Data Flexibility: Evolvable Solutions
Also in the data flexibility theme, I highlighted applications that can evolve more quickly and easily, which is a different take since it focuses on visualization and consumption. The tweet captures this: “#SemanticWeb technologies are extremely flexible, saving time and money in any situation facing unsure or changing requirements.” Another that came relatively close to this value proposition but sticks closer to its technical foundation was: “takes the Model out of the Data Model, allowing more flexibility and reuse – lower cost & better, faster decisions.”
Although there weren’t many people explicitly calling out the flexibility of semantic-powered apps, I know there are many in the community thinking about it.

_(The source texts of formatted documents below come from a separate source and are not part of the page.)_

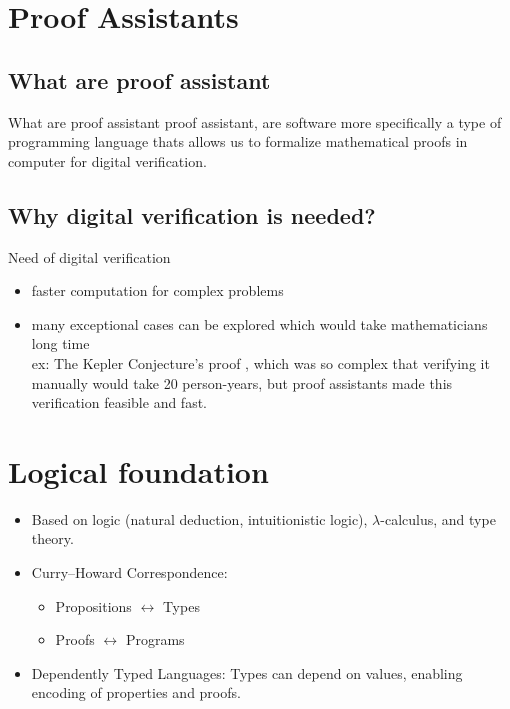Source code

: \documentclass[aspectratio=169, 12pt]{beamer}
\begin{document}
\TitlePage        
\SectionPage    
\SubsectionPage    %
\ProgressBar       %
\PageNumbering     %


     

\section{Proof Assistants} 
\subsection*{What are proof assistant}
\begin{frame}{What are proof assistant}
    proof assistant, are software more specifically a type of programming language thats allows us to 
    formalize mathematical proofs in computer for digital verification. 
\end{frame}
\subsection*{Why digital verification is needed?}
\begin{frame}{Need of digital verification}
    \begin{itemize}
        \item faster computation for complex problems
        \item many exceptional cases can be explored which would take mathematicians  long time \\
           \indent  \footnotesize ex:   The Kepler Conjecture's proof , which was so complex that verifying it manually would take 20 person-years, but proof assistants made this verification feasible and fast. 
    \end{itemize}
\end{frame}
\section{Logical foundation}
\begin{frame}
    \begin{itemize}
    \item Based on logic (natural deduction, intuitionistic logic), $\lambda$-calculus, and type theory.
    \item Curry–Howard Correspondence:
    \begin{itemize}
        \item Propositions $\leftrightarrow$ Types
        \item Proofs $\leftrightarrow$ Programs
    \end{itemize}
    \item Dependently Typed Languages: Types can depend on values, enabling encoding of properties and proofs.
\end{itemize}
\end{frame}
\end{document}
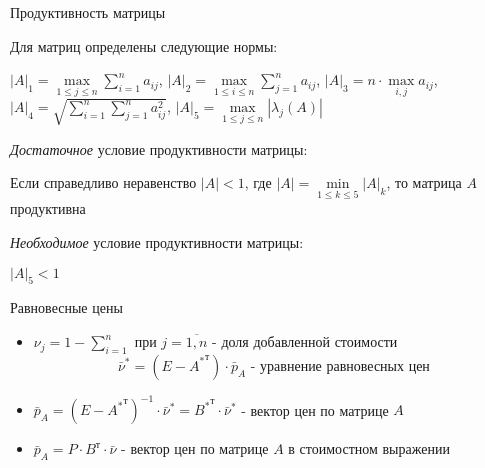 \documentclass[serif,10pt,utf8, russian]{beamer}
\begin{document}
\begin{frame}{Продуктивность матрицы}
\begin{block}{Для матриц определены следующие нормы:}
\pause
\begin{center}
\par{${\left| A\right|}_1 = \max\limits_{1\le j\le n}{\sum\limits_{i=1}^n {a}_{ij}}$, ${\left| A\right|}_2 = \max\limits_{1\le i\le n}{\sum\limits_{j=1}^n {a}_{ij}}$, ${\left| A\right|}_3 = n\cdot\max\limits_{i,j}{{a}_{ij}}$, ${\left| A\right|}_4 = \sqrt{\sum\limits_{i=1}^n{\sum\limits_{j=1}^n {a}_{ij}^2}}$, ${\left| A\right|}_5 = \max\limits_{1\le j\le n}{\left|{\lambda}_j\left(A \right) \right|}$}
\end{center}
\pause
\end{block}
\begin{block}{\textit{Достаточное} условие продуктивности матрицы:}
\pause
\begin{center}
\par{Если справедливо неравенство $\left|A \right|<1$, где $\left|A \right|=\min\limits_{1\le k \le 5}{{\left| A\right|}_k}$, то матрица $A$ продуктивна}
\end{center}
\pause
\end{block}
\begin{block}{\textit{Необходимое} условие продуктивности матрицы:}
\pause
\begin{center}
\par{${\left| A\right|}_5<1$}
\end{center}
\end{block}
\end{frame}

\begin{frame}{Равновесные цены}
\begin{itemize}
\item ${\nu}_j=1-\sum\limits_{i=1}^n$ при $j=\overline{1,n}$ - доля добавленной стоимости
\pause
\begin{equation}
\bar{\nu}^*=\left( E-{{A}^*}^\text{т}\right)\cdot\bar {p}_A\text{ - уравнение равновесных цен}\label{ten}
\end{equation}
\pause
\item $\bar {p}_A={\left(E-{{A}^*}^\text{т} \right)}^{-1}\cdot\bar{\nu}^*={{B}^*}^\text{т}\cdot\bar{\nu}^*$ - вектор цен по матрице $A$
\pause
\item $\bar{p}_A=P\cdot{B}^\text{т}\cdot\bar\nu$ - вектор цен по матрице $A$ в стоимостном выражении
\end{itemize}
\end{frame}
\end{document}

For example, Mike Bergman frequently talks about the open world model of the Semantic Web on his very erudite blog, and the importance of the open world model for data modeling and application development is the expectation of change.
With Semantics, adapting an application is cheap because it is expected and embraced by the technology rather than an expensive inconvenience to avoid.
Data Flexibility: Linked Data
Linked Data posts were also very common. I see Linked Data as part of the data flexibility story as it relates to closely to the flexible data integration. However, I think that the Linked Data champions are still struggling somewhat with a real value proposition.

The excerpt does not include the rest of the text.